In the humdrum of Calcutta converting to Kolkata we forgot the non-Bengali ‘Kalkatta’, till Supriya Newar reminded us in her recently launched book Kalkatta Chronicles.

A slim paper back of 10 vignettes from the authors personal memories from her childhood in the city Kalkatta Chronicles explores the idiosyncrasies of this metropolis, like ‘load-shedding’, ‘the black dial phone’ ‘trunk calls’ and ‘out of order lifts’ from the perspective of a ‘non Bengali’ as a local Bengali would describe the gamut of populace from Rajasthan, Bihar and Uttar Pradesh and other western Indian Sates, streaming into the city over the centuries and who refer to this city as Kalkatta; emphasizing their Hindi undertone.

As one of the Chairs at the discussion that followed the launch, Maestro Bickram Ghosh pointed out the book ‘brings forth the Non Bengali-Bangali connection’ of the city.
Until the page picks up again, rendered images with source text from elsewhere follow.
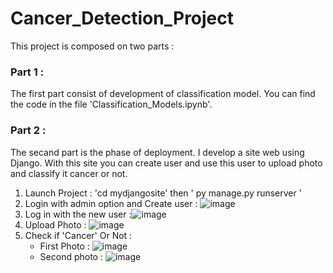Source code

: # Cancer_Detection_Project
This project is composed on two parts :  
### Part 1 :  
  The first part consist of development of classification model. You can find the code in the file 'Classification_Models.ipynb'.  
### Part 2 :  
  The secand part is the phase of deployment. I develop a site web using Django.
   With this site you can create user and use this user to upload photo and classify it cancer or not.  
   1. Launch Project :  'cd mydjangosite' then ' py manage.py runserver ' 
   2. Login with admin option and Create user : ![image](https://user-images.githubusercontent.com/107620232/212472666-9b3edcb0-dbcf-4770-993f-1fef0e9d43a8.png)  
   3. Log in with the new user :![image](https://user-images.githubusercontent.com/107620232/212472780-9cead314-89c2-4218-bdd7-cfb782719bd9.png)  
   4. Upload Photo : ![image](https://user-images.githubusercontent.com/107620232/212472818-d54e6654-ac1a-4a01-b7ac-ed3e537f1fe8.png)  
   5. Check if 'Cancer' Or Not :
      - First Photo : ![image](https://user-images.githubusercontent.com/107620232/212472864-8a326e71-1458-4cc8-94e8-e99afca5e94d.png)  
      - Second photo : ![image](https://user-images.githubusercontent.com/107620232/212472917-a4f9d462-0025-40e9-9fca-03503ec54bf0.png)





   
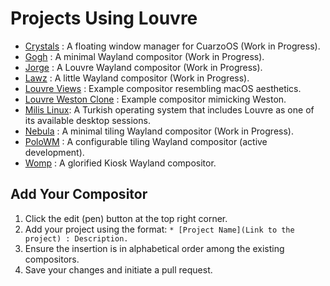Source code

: # Projects Using Louvre

* [Crystals](https://github.com/CuarzoSoftware/Crystals) : A floating window manager for CuarzoOS (Work in Progress).
* [Gogh](https://github.com/xTrayambak/gogh) : A minimal Wayland compositor (Work in Progress).
* [Jorge](https://github.com/diego-est/jorge) : A Louvre Wayland compositor (Work in Progress).
* [Lawz](https://github.com/aman333nolawz/Lawz) : A little Wayland compositor (Work in Progress).
* [Louvre Views](https://cuarzosoftware.github.io/Louvre/examples_page.html#louvre-views-example) : Example compositor resembling macOS aesthetics.
* [Louvre Weston Clone](https://cuarzosoftware.github.io/Louvre/examples_page.html#louvre-weston-clone-example) : Example compositor mimicking Weston.
* [Milis Linux](https://milislinux.gitlab.io/en/): A Turkish operating system that includes Louvre as one of its available desktop sessions.
* [Nebula](https://github.com/dheerajshenoy/nebula) : A minimal tiling Wayland compositor (Work in Progress).
* [PoloWM](https://gitlab.com/fakinasa/polowm) : A configurable tiling Wayland compositor (active development).
* [Womp](https://github.com/diego-est/womp) : A glorified Kiosk Wayland compositor.


## Add Your Compositor

1. Click the edit (pen) button at the top right corner.
2. Add your project using the format: `* [Project Name](Link to the project) : Description.`
3. Ensure the insertion is in alphabetical order among the existing compositors.
4. Save your changes and initiate a pull request.
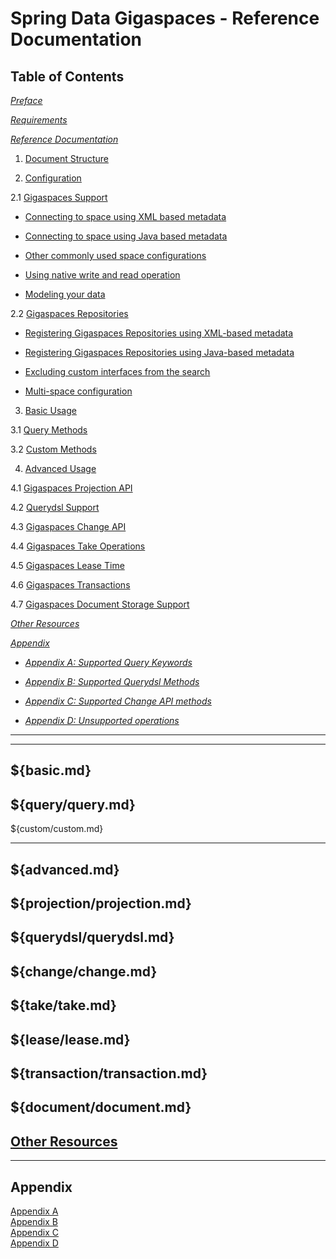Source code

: Spring Data Gigaspaces - Reference Documentation
============================
## Table of Contents
_[Preface](preface.md)_

_[Requirements](requirements.md)_

_[Reference Documentation](structure.md)_

1. [Document Structure](structure.md)

2. [Configuration](configuration.md)

  2.1 [Gigaspaces Support](support/support.md)
  
  * [Connecting to space using XML based metadata](#support-xml)

  * [Connecting to space using Java based metadata](#support-java)

  * [Other commonly used space configurations](#support-space)

  * [Using native write and read operation](#support-usage)

  * [Modeling your data](#support-pojo)
  
  2.2 [Gigaspaces Repositories](repositories/repositories.md)

  * [Registering Gigaspaces Repositories using XML-based metadata](#repositories-xml)

  * [Registering Gigaspaces Repositories using Java-based metadata](#repositories-java)

  * [Excluding custom interfaces from the search](#repositories-exclude)

  * [Multi-space configuration](#repositories-multi)

3. [Basic Usage](#basic)

  3.1 [Query Methods](#query)
  
  3.2 [Custom Methods](#custom)

4. [Advanced Usage](#advanced)

  4.1 [Gigaspaces Projection API](#projection)
  
  4.2 [Querydsl Support](#querydsl)
  
  4.3 [Gigaspaces Change API](#change)
  
  4.4 [Gigaspaces Take Operations](#take)
  
  4.5 [Gigaspaces Lease Time](#lease)
  
  4.6 [Gigaspaces Transactions](#transaction)

  4.7 [Gigaspaces Document Storage Support](#document)

_[Other Resources](#resources)_

_[Appendix](#appendix)_

  - _[Appendix A: Supported Query Keywords](appendix/appendix-a.md)_

  - _[Appendix B: Supported Querydsl Methods](appendix/appendix-b.md)_

  - _[Appendix C: Supported Change API methods](appendix/appendix-c.md)_

  - _[Appendix D: Unsupported operations](appendix/appendix-d.md)_

-------------------
-----------
${basic.md}
-----------------
${query/query.md}
-------------------
${custom/custom.md}

--------------
${advanced.md}
---------------------------
${projection/projection.md}
-----------------------
${querydsl/querydsl.md}
-------------------
${change/change.md}
---------------
${take/take.md}
-----------------
${lease/lease.md}
-----------------------------
${transaction/transaction.md}
-----------------------
${document/document.md}
---------------------------------------
## <a name="appendix"/> [Other Resources](resources.md)
-------------------------------
## <a name="appendix"/>Appendix
[Appendix A](appendix/appendix-a.md)\
[Appendix B](appendix/appendix-b.md)\
[Appendix C](appendix/appendix-c.md)\
[Appendix D](appendix/appendix-d.md)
The book though is partial to the Marwari trading community from Rajasthan whose unfaltering influence on the city is today very much part of the larger Kolkata culture.

Four generations of Newars in the city from Rajasthan give Supriya a rare insight that is evident in the candid tongue-in-cheek style that runs throughout the book and makes it an easy languid read intercepted by delightful sketches by Sayan Chakraborty. For those of us who have lived through that era, the connection is immediate; for those who came later it opens out a myriad of images of a quaint life-style written with affectionate nostalgia.

Published by Redomania, the book was launched by Devi Kar, Director Modern High School, Supriya’s alumnus and Maestro Bickram Ghosh at Starmark, South City earlier this week. A delightful evening exploring the Non Bengali-Bengali connection over Kalkatta’s quintessential jhalmuri and lebo cha (lemon tea). Kalkatta Chronicle is available at all leading stores across the country and online too.